All known continuum fluxes for Per-Bolo 58 are given in Table 1, and the observed SED is shown in Figure 1. In addition to the Spitzer data described above, we include SHARC II 350 μm (M. M. Dunham et al. 2010, in preparation), SCUBA 850 μm (Hatchell et al. 2005), and Bolocam 1.1 mm (Enoch et al. 2006) fluxes as well as the CARMA 2.9 mm map from Schnee et al. (2010). The interferometric CARMA 2.9 mm map provides both a long wavelength flux measurement and a measure of the resolved radial intensity profile. The 2.9 mm visibility amplitudes versus uv-distance are shown in Figures 3 and 4.

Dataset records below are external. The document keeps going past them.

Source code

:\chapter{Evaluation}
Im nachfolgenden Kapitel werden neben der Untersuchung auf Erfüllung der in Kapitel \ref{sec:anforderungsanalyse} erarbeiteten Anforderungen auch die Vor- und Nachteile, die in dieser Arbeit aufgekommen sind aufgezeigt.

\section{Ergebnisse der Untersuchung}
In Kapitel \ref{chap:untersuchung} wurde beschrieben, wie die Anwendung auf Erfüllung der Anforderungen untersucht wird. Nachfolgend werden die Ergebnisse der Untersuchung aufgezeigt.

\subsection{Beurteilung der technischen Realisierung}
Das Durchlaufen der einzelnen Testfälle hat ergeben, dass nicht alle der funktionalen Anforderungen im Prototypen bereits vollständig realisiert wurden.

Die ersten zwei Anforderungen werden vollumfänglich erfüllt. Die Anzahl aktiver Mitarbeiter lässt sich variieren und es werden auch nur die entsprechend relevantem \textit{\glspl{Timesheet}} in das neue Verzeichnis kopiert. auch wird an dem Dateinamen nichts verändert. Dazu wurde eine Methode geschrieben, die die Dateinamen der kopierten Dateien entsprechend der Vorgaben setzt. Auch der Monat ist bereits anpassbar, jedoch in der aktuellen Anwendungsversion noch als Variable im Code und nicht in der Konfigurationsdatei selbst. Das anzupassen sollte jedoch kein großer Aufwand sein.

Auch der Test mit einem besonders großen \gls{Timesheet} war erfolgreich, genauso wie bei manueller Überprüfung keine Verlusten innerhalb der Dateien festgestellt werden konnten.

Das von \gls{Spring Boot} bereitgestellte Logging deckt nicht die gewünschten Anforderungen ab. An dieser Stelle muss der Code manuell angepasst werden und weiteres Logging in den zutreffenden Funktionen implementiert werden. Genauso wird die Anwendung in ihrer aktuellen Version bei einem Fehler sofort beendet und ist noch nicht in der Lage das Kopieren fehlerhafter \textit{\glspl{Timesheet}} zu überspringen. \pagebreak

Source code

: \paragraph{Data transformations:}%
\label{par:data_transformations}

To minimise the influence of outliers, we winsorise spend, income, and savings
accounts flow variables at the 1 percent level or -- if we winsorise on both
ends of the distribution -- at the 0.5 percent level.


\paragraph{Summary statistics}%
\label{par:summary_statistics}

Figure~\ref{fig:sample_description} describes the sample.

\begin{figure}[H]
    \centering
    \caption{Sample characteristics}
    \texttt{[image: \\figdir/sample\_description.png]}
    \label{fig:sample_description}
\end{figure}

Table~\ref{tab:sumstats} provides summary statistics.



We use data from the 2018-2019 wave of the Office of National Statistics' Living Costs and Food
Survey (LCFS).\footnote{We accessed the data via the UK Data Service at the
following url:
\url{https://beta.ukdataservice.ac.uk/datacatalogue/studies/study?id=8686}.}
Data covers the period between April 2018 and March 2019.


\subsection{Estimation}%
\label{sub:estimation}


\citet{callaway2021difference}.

**Figure 3.** Best-fitting FHSC model compared to the observed SED (left) and CARMA 2.9 mm visibilities (right; Schnee et al. 2010) of Per-Bolo 58. While an FHSC provides a good fit to the SED, either a cavity in the inner envelope (R_cent ∼ 50 AU), or outflow ( $\mbox{$\alpha $}\gtrsim 20 \deg$ ) is required to match the 24 μm flux. The two best models, with R_cent = 50 AU, $\mbox{$\alpha $}=0 \deg$ (red) and R_cent = 10 AU, $\mbox{$\alpha $}=40 \deg$ (blue) are nearly indistinguishable. The input FHSC spectrum (L = 0.012 L_☉, R = 1.7 AU, T_eff = 100 K; dashed line), and a model with no cavity (dotted line) are also shown for comparison. The millimeter visibilities (right) help to constrain the envelope outer radius, with a best fit for R_out = 8000 AU.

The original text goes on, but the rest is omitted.